Disana saya diajarkan manaqib Syekh Abdul Qadir Al-Jaelani yaitu kisah tentang perjuangan wali qutub yang sangat dikagumi oleh umat islam, terutama saya pribadi. Syekh Abdul Qadir Al-Jaelani adalah cucu Rasulullah SAW dari Sayidina Hasan bin Ali bin Abu Thalib RA. Beliau dilahirkan di Baghdad, Iraq.

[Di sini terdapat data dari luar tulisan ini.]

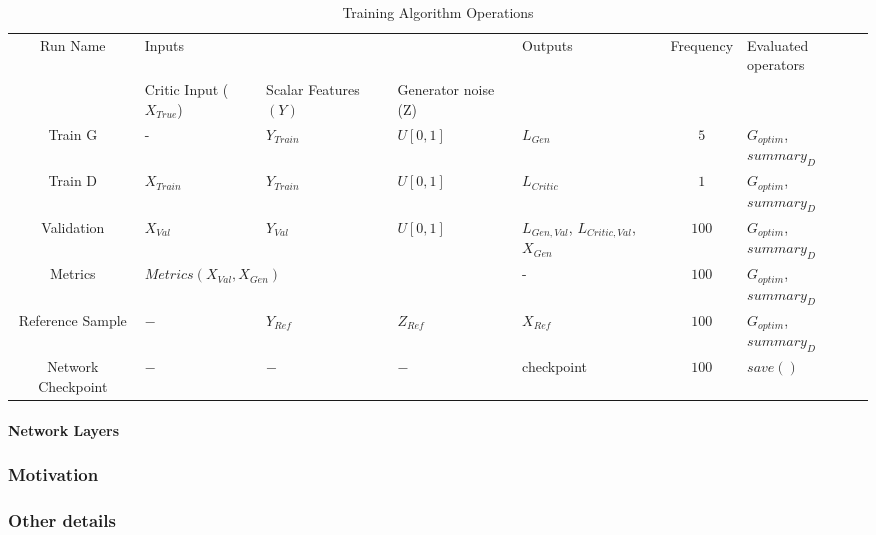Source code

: \begin{table}[h!]
	\centering
	\begin{tabularx}{\textwidth}{| c | X | X | X | X | c | X | }
		\hline
		Run Name & \multicolumn{3}{X|}{Inputs} & Outputs & Frequency & Evaluated operators \\ \cline{2-4}
		  & Critic Input ($X_{True}$) & Scalar Features $(Y)$ & Generator noise (Z) &   &   &   \\
		\hline
		Train G & - & $Y_{Train}$ & $U[0,1]$ & $L_{Gen}$ & $5$ & $G_{optim}$, $summary_D$ \\ \hline
		Train D & $X_{Train}$ & $Y_{Train}$ & $U[0,1]$ & $L_{Critic}$ & $1$ & $G_{optim}$, $summary_D$\\ \hline
		Validation & $X_{Val}$ & $Y_{Val}$ & $U[0,1]$ &  $L_{Gen, Val}$, $L_{Critic, Val}$, $X_{Gen}$ & $100$ & $G_{optim}$, $summary_D$ \\ \hline
		Metrics & \multicolumn{3}{X|}{$Metrics(X_{Val}, X_{Gen})$} &  - & $100$ & $G_{optim}$, $summary_D$ \\ \hline
		Reference Sample & $-$ & $Y_{Ref}$ & $Z_{Ref}$ &  $X_{Ref}$ & $100$ & $G_{optim}$, $summary_D$ \\ \hline
		Network Checkpoint & $-$ & $-$ & $-$  & checkpoint & $100$ & $save()$ \\ \hline
	\end{tabularx}
	\caption{Training Algorithm Operations}
	\label{tab:training}
\end{table}

\paragraph{Network Layers}

\subsubsection{Motivation} %
\label{sec:arch_advantages}





\subsubsection{Other details} %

Beliau adalah sufi yang kharisamtik dan memiliki karomah.Di pesantren ini saya juga di ajarkan untuk mencintai dan menyayangi anak yatim, karena sungguh ratusan anak yatim di asuh oleh pendiri pesantren ini yaitu Syekh Ahmad Jauhari Umar bin Muhammad Ishaq Umar dengan asuhan beliau seluruh anak yatim dan santri disini semua biaya di tanggung oleh pesantren dari hasil panen sawah yang di miliki oleh pesantren ini.

Kami santri dari luar kota hanya untuk Riyadloh yaitu mendekatkan diri kepada Allah SWT dengan cara banyak berdzikir kepada Allah SWT di siang dan malam, kami juga di sunnahkan untuk berpuasa selama 40 hari, dan mendapatkan tugas berdzikir sesuai yang diberikan oleh pendiri pesantren.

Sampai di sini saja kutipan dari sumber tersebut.